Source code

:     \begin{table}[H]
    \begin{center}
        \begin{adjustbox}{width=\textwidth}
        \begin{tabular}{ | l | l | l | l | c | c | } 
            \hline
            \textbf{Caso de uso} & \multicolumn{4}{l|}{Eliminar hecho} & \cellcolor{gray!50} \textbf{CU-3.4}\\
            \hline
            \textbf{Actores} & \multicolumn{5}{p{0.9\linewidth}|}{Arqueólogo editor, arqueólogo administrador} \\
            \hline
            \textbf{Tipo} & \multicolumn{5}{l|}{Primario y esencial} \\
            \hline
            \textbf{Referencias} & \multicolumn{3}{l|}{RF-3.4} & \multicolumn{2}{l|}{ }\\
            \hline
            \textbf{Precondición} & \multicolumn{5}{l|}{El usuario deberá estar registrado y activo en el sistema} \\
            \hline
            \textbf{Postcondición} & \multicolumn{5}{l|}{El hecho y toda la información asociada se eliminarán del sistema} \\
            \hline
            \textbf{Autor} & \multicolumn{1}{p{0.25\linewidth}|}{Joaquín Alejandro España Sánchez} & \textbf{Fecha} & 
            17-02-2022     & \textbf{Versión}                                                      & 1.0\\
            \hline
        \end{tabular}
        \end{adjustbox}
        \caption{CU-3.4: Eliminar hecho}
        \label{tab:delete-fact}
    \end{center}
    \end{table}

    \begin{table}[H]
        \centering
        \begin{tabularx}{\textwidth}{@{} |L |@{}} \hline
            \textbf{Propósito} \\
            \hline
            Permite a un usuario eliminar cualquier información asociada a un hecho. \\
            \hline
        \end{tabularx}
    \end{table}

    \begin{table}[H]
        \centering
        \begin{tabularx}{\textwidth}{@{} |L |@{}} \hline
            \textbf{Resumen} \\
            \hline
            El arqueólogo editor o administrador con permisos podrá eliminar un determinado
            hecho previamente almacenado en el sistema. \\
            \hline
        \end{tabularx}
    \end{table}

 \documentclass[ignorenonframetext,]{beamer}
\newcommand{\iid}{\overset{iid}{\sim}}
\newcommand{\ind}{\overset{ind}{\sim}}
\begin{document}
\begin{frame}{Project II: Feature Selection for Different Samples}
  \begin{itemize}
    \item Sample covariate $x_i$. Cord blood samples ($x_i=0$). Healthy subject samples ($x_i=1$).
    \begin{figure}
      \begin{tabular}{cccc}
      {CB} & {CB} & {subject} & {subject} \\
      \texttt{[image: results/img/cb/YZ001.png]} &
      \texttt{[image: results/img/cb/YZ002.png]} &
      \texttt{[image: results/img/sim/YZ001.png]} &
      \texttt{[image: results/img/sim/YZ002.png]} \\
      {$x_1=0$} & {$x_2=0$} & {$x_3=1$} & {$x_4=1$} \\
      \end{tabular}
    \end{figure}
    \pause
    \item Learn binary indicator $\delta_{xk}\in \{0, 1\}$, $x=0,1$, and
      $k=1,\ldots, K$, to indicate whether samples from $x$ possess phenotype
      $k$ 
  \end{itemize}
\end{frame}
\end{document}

> [Activity]:
For this listing, copy out every line that includes the word "textbf".

> [Written answer]:
            \textbf{Caso de uso} & \multicolumn{4}{l|}{Eliminar hecho} & \cellcolor{gray!50} \textbf{CU-3.4}\\
            \textbf{Actores} & \multicolumn{5}{p{0.9\linewidth}|}{Arqueólogo editor, arqueólogo administrador} \\
            \textbf{Tipo} & \multicolumn{5}{l|}{Primario y esencial} \\
            \textbf{Referencias} & \multicolumn{3}{l|}{RF-3.4} & \multicolumn{2}{l|}{ }\\
            \textbf{Precondición} & \multicolumn{5}{l|}{El usuario deberá estar registrado y activo en el sistema} \\
            \textbf{Postcondición} & \multicolumn{5}{l|}{El hecho y toda la información asociada se eliminarán del sistema} \\
            \textbf{Autor} & \multicolumn{1}{p{0.25\linewidth}|}{Joaquín Alejandro España Sánchez} & \textbf{Fecha} & 
            17-02-2022     & \textbf{Versión}                                                      & 1.0\\
            \textbf{Propósito} \\
            \textbf{Resumen} \\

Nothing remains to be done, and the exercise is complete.